In Selected Opinion

By The Washington Post Editorial Board

Egypt issued its national “human rights strategy” in September to mixed reviews. A hopeful few regarded the measure as a positive step for a dictatorship, headed by President Abdel Fatah al-Sissi, a former general, that is notorious for keeping thousands of political prisoners. Skeptics considered it window dressing, intended to placate the Biden administration so that U.S. military aid would continue to flow. Judging by the latest news from Egypt, the skeptics were right: Mr. Sissi’s strategy for human rights still leaves plenty of room for continuing to violate them.

Late December, an Egyptian court sentenced three leading activists to prison terms for “spreading false news undermining national security.” Alaa Abdel Fattah received five years — having already spent much of the past 10 years in detention. His former lawyer, Mohamed al-Baqer, and blogger Mohamed Ibrahim, known as “Oxygen,” got four years each. Mr. Abdel Fattah’s sister, Sanaa Seif, was convicted on similar charges in March, though she is expected to get out soon.

Especially troubling about these convictions and sentences is the fact that they were imposed by one of five emergency courts that had been authorized under Egypt’s state of emergency. These institutions lack normal procedural protections for the accused. Mr. Sissi ended the state of emergency on Oct 25, partly as a concession to Washington, but under Egyptian law emergency-court trials that had commenced before that date continued. And 48 defendants were designated for trial in the emergency courts shortly before the state of emergency’s end, according to Human Rights Watch. (..)

The State Department duly declared itself “disappointed” with the latest sentences. What progress there has been in Egypt lately consists of less punitive treatment for people who should never have been in legal jeopardy at all. Human rights advocate Hossam Bahgat of the Egyptian Initiative for Personal Rights (EIPR) was found guilty of spreading false news and insulting a state authority — he had tweeted criticism of a former electoral official of the regime — but his sentence was only a fine of $650. His fellow member of EIPR, Patrick George Zaki, was released Dec. 7 after being detained since last year — though he must still face a Feb. 1 trial for allegedly spreading false information.

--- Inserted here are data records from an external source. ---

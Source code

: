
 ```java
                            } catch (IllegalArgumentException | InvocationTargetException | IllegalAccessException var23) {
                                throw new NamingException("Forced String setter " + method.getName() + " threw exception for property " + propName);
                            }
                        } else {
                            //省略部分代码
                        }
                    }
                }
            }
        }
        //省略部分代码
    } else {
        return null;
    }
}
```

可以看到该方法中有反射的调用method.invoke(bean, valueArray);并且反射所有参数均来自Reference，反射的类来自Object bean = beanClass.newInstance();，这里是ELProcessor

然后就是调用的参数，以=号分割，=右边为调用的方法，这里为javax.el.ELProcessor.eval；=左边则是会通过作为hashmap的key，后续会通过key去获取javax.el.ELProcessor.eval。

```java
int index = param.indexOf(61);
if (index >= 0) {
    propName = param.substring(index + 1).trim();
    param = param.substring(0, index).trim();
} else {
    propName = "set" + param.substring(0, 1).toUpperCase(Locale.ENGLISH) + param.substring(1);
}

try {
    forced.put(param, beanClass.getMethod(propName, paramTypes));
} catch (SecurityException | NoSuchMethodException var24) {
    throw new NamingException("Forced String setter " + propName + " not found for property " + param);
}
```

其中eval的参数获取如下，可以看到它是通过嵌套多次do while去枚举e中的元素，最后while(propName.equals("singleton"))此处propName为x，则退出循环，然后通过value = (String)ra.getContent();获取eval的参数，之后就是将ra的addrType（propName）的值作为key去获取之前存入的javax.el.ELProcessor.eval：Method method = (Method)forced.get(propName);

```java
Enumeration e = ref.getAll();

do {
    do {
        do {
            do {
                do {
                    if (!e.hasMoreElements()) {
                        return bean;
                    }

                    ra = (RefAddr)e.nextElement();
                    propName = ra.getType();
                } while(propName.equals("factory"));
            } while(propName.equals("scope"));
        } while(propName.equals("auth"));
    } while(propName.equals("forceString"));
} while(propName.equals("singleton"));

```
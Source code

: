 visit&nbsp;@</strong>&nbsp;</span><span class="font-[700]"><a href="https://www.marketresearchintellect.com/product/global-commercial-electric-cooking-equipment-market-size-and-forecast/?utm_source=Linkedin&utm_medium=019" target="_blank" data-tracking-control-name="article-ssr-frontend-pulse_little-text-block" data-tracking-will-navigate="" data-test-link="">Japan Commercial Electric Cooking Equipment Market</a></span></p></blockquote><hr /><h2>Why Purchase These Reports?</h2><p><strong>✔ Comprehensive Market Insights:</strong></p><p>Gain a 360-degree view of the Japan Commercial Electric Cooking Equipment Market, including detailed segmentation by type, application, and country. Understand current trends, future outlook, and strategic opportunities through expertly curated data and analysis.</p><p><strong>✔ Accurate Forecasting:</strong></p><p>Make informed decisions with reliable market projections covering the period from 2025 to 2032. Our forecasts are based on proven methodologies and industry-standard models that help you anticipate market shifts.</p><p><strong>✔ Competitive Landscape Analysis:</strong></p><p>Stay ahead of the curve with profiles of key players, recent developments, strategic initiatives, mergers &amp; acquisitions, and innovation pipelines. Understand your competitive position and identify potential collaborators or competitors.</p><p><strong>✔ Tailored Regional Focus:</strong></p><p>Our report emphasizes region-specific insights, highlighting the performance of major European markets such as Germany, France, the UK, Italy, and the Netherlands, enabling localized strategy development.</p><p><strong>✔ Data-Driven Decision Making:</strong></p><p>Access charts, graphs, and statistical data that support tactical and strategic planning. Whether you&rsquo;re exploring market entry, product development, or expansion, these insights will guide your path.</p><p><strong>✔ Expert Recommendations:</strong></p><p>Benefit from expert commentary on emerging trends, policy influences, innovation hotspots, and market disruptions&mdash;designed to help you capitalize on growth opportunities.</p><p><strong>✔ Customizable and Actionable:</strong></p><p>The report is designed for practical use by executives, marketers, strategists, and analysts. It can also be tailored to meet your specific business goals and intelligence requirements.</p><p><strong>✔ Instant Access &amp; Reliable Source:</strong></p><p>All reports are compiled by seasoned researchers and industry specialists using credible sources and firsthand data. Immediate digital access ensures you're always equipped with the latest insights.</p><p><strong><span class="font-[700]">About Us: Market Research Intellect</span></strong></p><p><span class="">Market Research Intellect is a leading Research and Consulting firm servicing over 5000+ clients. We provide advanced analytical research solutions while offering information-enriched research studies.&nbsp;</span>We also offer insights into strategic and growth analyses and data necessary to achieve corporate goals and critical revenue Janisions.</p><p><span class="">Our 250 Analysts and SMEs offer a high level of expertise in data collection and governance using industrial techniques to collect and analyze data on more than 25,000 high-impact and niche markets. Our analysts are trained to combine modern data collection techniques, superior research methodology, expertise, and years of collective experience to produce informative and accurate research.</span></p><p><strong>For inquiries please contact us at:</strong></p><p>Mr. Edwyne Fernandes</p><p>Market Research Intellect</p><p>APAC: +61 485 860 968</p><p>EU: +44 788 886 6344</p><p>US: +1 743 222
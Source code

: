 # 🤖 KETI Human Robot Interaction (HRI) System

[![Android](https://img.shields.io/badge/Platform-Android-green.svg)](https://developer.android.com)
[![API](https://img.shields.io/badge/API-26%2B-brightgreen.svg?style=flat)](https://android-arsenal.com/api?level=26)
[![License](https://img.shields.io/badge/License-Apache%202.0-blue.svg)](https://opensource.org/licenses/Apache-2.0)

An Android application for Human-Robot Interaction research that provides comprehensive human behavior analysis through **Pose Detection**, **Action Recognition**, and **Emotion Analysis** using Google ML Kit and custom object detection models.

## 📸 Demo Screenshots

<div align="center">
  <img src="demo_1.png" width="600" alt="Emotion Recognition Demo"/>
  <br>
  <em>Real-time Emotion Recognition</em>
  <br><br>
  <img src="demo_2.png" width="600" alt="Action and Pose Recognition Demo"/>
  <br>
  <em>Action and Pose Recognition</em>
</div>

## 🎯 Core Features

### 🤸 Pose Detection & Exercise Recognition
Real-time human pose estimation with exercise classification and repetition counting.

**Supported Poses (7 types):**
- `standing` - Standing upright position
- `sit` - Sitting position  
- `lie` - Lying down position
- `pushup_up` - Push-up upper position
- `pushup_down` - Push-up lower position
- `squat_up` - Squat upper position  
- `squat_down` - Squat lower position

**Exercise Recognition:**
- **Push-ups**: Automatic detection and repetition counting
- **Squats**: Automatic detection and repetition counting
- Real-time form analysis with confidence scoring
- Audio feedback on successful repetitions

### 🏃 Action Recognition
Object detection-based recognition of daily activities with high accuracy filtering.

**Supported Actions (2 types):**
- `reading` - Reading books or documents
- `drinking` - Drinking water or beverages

EIPR is one of several civil society organizations accused of illegally taking foreign money in a long-running, but largely trumped-up, prosecution known as Case 173. The Biden administration has held up the release of $130 million in military aid until Egypt ends this dubious proceeding and releases 16 unnamed political detainees. It might be that relative leniency for Mr. Bahgat and Mr. Zaki is Egypt’s way of meeting Washington’s conditions — at least in part. Even so, making a few exceptions to the generally repressive rule simply reinforces the Egyptian system’s lack of a clear and consistent rule of law. No dictator’s “strategy” can ever substitute for that.